■ DIRECTIONS FOR THIS TASK ■
Repeat the data that follows, word for word, without the images.

(Saved entries)
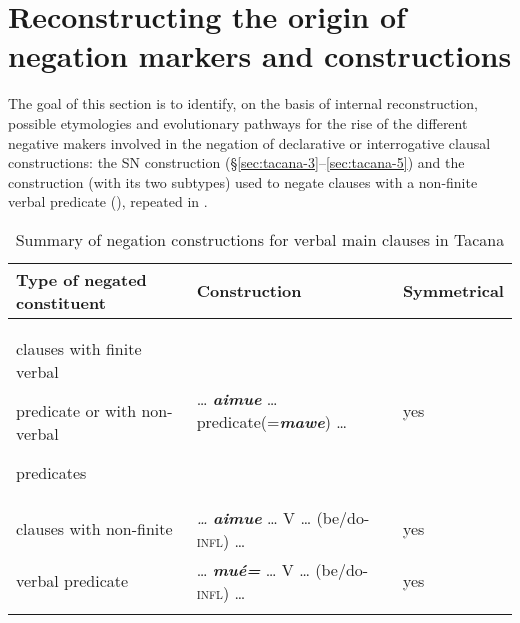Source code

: \documentclass[output=paper]{langsci/langscibook}
\begin{document}

\newpage
\section{Reconstructing the origin of negation markers and constructions}\label{sec:tacana-10}

The goal of this section is to identify, on the basis of internal
reconstruction, possible etymologies and evolutionary pathways for the rise
of the different negative makers involved in the negation of
declarative or interrogative clausal constructions: the SN construction
(§\ref{sec:tacana-3}--\ref{sec:tacana-5}) and the construction (with its
two subtypes) used to negate clauses with a non-finite verbal predicate
(), repeated in .
 
\begin{table}\begin{small}
\caption{Summary of negation constructions for verbal main clauses in Tacana}\label{tab:tacana-3}
\begin{tabularx}{\textwidth}{Qll}
\lsptoprule
Type of negated constituent & Construction & Symmetrical\\\midrule
clauses with finite verbal\newline \rule{0pt}{1ex}\hspace{2ex}predicate or with
non-verbal\newline \rule{0pt}{1ex}\hspace{2ex}predicates & …  \textbf{\textit{aimue}} … predicate(=\textbf{\textit{mawe}}) … & yes\\
clauses with non-finite & \textit{…}
\textbf{\textit{aimue}} … V … (be/do-\textsc{infl}) … & yes \\
\hspace{2ex}verbal predicate & … \textbf{\textit{mué=}} … V … (be/do-\textsc{infl}) … & yes\\
\lspbottomrule
\end{tabularx}\end{small}\end{table}
\end{document}
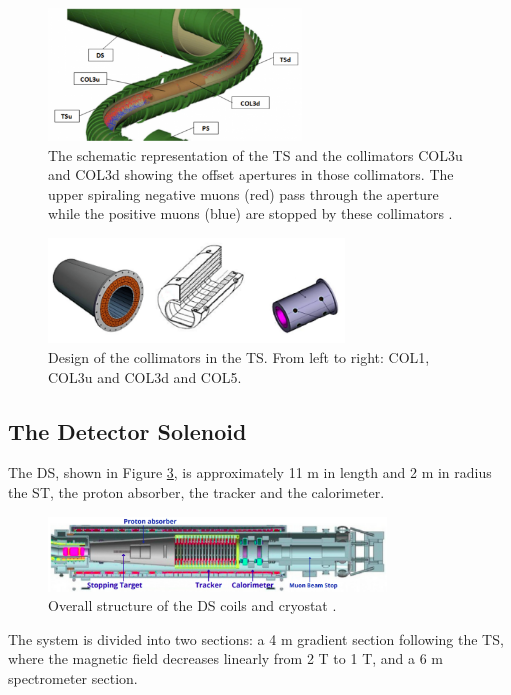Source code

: \begin{figure}[!h]
    \centering
    \includegraphics[width =0.6\textwidth]{figures/png/800px-MuonBeamlineCollimators2.png}
    \caption[The Transport Solenoid and the collimators.]{The schematic representation of the TS and the collimators COL3u and 
    COL3d showing the offset apertures in those collimators. The 
    upper spiraling negative muons (red) pass through the aperture while 
    the positive muons (blue) are stopped by these collimators \cite{tsview}.}
    \label{fig:collimators}
    \end{figure}
    \begin{figure}[!h]
        \centering
        \includegraphics[width =0.7\textwidth]{figures/png/Screenshot_20240706_120535.png}
        \caption[The design of the collimators in the TS.]{Design of the collimators in the TS. From left to right: COL1, COL3u and COL3d
        and COL5.}
        \label{fig:collimatorsshape}
        \end{figure}

\subsection{The Detector Solenoid}\label{detectorsolenoid}
The DS, shown in Figure \ref{fig:DS}, is  approximately 11 m in 
length and 2 m in radius the ST, 
the proton absorber, the tracker and the calorimeter. 
\begin{figure}[!h]
    \centering
    \includegraphics[width =0.8\textwidth]{figures/png/Screenshot_20240306_225639.png}
    \caption[The structure of the Detector Solenoid coils and cryostat.]{Overall structure of the DS coils and cryostat \cite{bobbb}.}
    \label{fig:DS}
    \end{figure}
The system is divided into two sections: a 4 
m gradient section following the TS, 
where the magnetic field decreases linearly from 2 T to 1 T, and a 6 
m spectrometer section. 

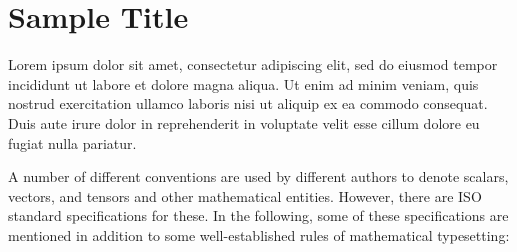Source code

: \chapter{Sample Title}

Lorem ipsum dolor sit amet, consectetur adipiscing elit, sed do eiusmod tempor incididunt ut labore et dolore magna aliqua. Ut enim ad minim veniam, quis nostrud exercitation ullamco laboris nisi ut aliquip ex ea commodo consequat. Duis aute irure dolor in reprehenderit in voluptate velit esse cillum dolore eu fugiat nulla pariatur.


A number of different conventions are used by different authors to denote scalars, vectors, and tensors and other mathematical entities. However, there are ISO standard specifications for these. In the following, some of these specifications are mentioned in addition to some well-established rules of mathematical typesetting:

■ OUTPUT OF THE TASK ■
Source code

: \documentclass[output=paper]{langsci/langscibook}
\begin{document}

\newpage
\section{Reconstructing the origin of negation markers and constructions}\label{sec:tacana-10}

The goal of this section is to identify, on the basis of internal
reconstruction, possible etymologies and evolutionary pathways for the rise
of the different negative makers involved in the negation of
declarative or interrogative clausal constructions: the SN construction
(§\ref{sec:tacana-3}--\ref{sec:tacana-5}) and the construction (with its
two subtypes) used to negate clauses with a non-finite verbal predicate
(), repeated in .
 
\begin{table}\begin{small}
\caption{Summary of negation constructions for verbal main clauses in Tacana}\label{tab:tacana-3}
\begin{tabularx}{\textwidth}{Qll}
\lsptoprule
Type of negated constituent & Construction & Symmetrical\\\midrule
clauses with finite verbal\newline \rule{0pt}{1ex}\hspace{2ex}predicate or with
non-verbal\newline \rule{0pt}{1ex}\hspace{2ex}predicates & …  \textbf{\textit{aimue}} … predicate(=\textbf{\textit{mawe}}) … & yes\\
clauses with non-finite & \textit{…}
\textbf{\textit{aimue}} … V … (be/do-\textsc{infl}) … & yes \\
\hspace{2ex}verbal predicate & … \textbf{\textit{mué=}} … V … (be/do-\textsc{infl}) … & yes\\
\lspbottomrule
\end{tabularx}\end{small}\end{table}
\end{document}
Source code

: \begin{figure}[!h]
    \centering
    \includegraphics[width =0.6\textwidth]{figures/png/800px-MuonBeamlineCollimators2.png}
    \caption[The Transport Solenoid and the collimators.]{The schematic representation of the TS and the collimators COL3u and 
    COL3d showing the offset apertures in those collimators. The 
    upper spiraling negative muons (red) pass through the aperture while 
    the positive muons (blue) are stopped by these collimators \cite{tsview}.}
    \label{fig:collimators}
    \end{figure}
    \begin{figure}[!h]
        \centering
        \includegraphics[width =0.7\textwidth]{figures/png/Screenshot_20240706_120535.png}
        \caption[The design of the collimators in the TS.]{Design of the collimators in the TS. From left to right: COL1, COL3u and COL3d
        and COL5.}
        \label{fig:collimatorsshape}
        \end{figure}

\subsection{The Detector Solenoid}\label{detectorsolenoid}
The DS, shown in Figure \ref{fig:DS}, is  approximately 11 m in 
length and 2 m in radius the ST, 
the proton absorber, the tracker and the calorimeter. 
\begin{figure}[!h]
    \centering
    \includegraphics[width =0.8\textwidth]{figures/png/Screenshot_20240306_225639.png}
    \caption[The structure of the Detector Solenoid coils and cryostat.]{Overall structure of the DS coils and cryostat \cite{bobbb}.}
    \label{fig:DS}
    \end{figure}
The system is divided into two sections: a 4 
m gradient section following the TS, 
where the magnetic field decreases linearly from 2 T to 1 T, and a 6 
m spectrometer section. 

Source code

: \chapter{Sample Title}

Lorem ipsum dolor sit amet, consectetur adipiscing elit, sed do eiusmod tempor incididunt ut labore et dolore magna aliqua. Ut enim ad minim veniam, quis nostrud exercitation ullamco laboris nisi ut aliquip ex ea commodo consequat. Duis aute irure dolor in reprehenderit in voluptate velit esse cillum dolore eu fugiat nulla pariatur.


A number of different conventions are used by different authors to denote scalars, vectors, and tensors and other mathematical entities. However, there are ISO standard specifications for these. In the following, some of these specifications are mentioned in addition to some well-established rules of mathematical typesetting:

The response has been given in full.